Changing the patterns: Ignoring -


  1. Change the rules of transaction, if one person does, the other is forced to as well.
  2. Rather than allow the tantrum to draw your attention either positively by meeting the demands communicated or indeed reinforced negatively by way of attention albeit by entering a shouting screaming match - ignore the tantrum
  3. Learn some mindfulness and coping methods which allow you to accept the tantrum without reacting to it, stay calm , polite but firm, go about your business (house chores) while keeping an eye on the situation (you may intervene only if risk to life is posed at any stage).
  4. Ignoring is powerful, but you must sustain it. Remember the tantrum has worked in the past, so expect the tantrum to get worse for few weeks - the person will raise the stakes, seek to provoke you back in to your entrenched pattern and join a shouting match (negative attention) or give in to their demand (positive attention) - so if the tantrums are getting worse, congratulate yourself and stick with it, you are doing just fine.
  5. Sooner than later the penny drops - realisation that “a tantrum does not get me what I need…...why bother with it”. So you have a burst of tantrum (or any behaviour which is fast becoming useless) to raise stakes before it dies - psychologist call this extinction burst.

Ignoring needs to be combined with other strategies like a rewards programme.

  1. All that attention (positive and negative) that you have withdrawn by ignoring, use all that energy, invest it when the person is at their best behaviour.
  2. When a person exhausts the tantrum, they would calm down and become more civil.
  3. Find such moments to role model problem solving and use of language and cognitive skills to discuss and communicate needs differently.
  4. When the person has demonstrated the acceptable behaviour - reward immediately through praise.
  5. Praise - is not easy, try and make a list of adjectives one may use as praise word.....you may find the need to get a dictionary out to compile a list.
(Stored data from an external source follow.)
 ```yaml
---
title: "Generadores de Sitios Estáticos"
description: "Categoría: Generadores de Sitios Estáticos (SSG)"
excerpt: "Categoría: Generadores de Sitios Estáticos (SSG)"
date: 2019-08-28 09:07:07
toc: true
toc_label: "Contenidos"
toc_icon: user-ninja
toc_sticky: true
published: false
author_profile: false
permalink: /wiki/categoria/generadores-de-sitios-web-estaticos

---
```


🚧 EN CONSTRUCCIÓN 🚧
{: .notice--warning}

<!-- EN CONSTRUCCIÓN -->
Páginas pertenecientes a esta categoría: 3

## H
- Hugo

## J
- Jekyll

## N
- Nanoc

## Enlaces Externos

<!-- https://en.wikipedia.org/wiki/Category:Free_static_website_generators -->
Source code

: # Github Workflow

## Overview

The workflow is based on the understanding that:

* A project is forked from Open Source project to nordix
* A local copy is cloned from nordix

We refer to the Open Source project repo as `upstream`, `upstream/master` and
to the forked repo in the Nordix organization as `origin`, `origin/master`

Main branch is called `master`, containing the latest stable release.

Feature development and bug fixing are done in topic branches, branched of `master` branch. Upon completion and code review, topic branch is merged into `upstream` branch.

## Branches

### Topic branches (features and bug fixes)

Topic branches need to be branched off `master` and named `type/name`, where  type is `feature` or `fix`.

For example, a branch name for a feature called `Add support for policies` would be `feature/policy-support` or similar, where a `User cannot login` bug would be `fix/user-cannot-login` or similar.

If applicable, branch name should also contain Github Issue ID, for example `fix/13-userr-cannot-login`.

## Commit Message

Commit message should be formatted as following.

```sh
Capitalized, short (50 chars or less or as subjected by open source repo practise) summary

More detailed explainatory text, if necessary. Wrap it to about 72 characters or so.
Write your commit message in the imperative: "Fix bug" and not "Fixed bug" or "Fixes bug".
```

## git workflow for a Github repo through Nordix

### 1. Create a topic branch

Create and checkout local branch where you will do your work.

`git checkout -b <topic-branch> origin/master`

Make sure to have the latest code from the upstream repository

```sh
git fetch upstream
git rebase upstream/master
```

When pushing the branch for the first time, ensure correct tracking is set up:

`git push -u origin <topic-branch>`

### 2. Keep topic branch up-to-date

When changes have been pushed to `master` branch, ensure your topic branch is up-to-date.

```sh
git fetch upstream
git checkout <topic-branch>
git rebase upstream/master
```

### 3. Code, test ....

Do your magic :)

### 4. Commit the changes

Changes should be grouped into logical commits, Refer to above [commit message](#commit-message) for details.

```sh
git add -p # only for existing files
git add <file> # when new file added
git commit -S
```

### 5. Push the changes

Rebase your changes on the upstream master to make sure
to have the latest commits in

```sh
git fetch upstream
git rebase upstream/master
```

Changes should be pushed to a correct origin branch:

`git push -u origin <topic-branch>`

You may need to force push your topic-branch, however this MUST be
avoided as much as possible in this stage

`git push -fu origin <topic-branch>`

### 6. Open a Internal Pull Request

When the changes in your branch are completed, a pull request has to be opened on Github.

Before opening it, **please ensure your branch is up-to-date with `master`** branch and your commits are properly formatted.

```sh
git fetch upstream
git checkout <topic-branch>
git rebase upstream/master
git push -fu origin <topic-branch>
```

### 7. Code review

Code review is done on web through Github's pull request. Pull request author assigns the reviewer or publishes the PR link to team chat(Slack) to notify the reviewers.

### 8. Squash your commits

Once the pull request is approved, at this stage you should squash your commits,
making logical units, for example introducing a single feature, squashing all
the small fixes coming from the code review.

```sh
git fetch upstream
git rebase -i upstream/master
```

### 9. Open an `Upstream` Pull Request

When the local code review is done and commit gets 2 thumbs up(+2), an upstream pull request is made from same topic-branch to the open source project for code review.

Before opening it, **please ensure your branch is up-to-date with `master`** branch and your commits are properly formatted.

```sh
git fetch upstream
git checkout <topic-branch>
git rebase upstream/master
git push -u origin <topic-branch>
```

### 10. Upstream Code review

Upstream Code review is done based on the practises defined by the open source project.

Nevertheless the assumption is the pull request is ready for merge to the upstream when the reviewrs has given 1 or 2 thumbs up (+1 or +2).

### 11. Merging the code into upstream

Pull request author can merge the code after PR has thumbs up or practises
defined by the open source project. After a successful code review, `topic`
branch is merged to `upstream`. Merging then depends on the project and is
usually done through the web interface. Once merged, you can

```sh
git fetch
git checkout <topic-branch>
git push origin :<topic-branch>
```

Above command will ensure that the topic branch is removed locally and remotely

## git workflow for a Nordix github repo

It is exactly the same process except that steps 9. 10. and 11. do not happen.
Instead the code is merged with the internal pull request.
Use this creatively but also make praise 'specific' - the person needs to what specific behaviour has drawn your worthy attention and praise is for same.
  6. Material rewards within reason supplement but do not substitute praise and non-material rewards (a stroll in the park or a game of footy in the backyard is more powerful than giving someone candy).
  7. Here is a typical rewards program sample and blank sheets for you to download.

Bribes and Punishments

  1. Rewards demanded and given prior to acceptable behaviour are bribes, do not succumb to this.
  2. Punishment follows an unacceptable behaviour but tends to be less effective, people oft get it wrong.
  3. If you have instituted the above rewards programme, as a rule avoid taking points earned (you don't lose the wages you earned for 20 days work put in if you din't show up one day, do you? Would you go to the job again if this was the case? Do this and in my experience invariably the young person loses interest in staying engaged with the negotiated rewards programme.
The above principles also apply with some differences to dealing with adult or adolescent difficult behaviour.
Difficult behaviour may be due to underlying medical / psychiatric causes - ADHD / learning disability, one needs to get expert help to assess and treat these conditions to allow the above to work in complementary manner.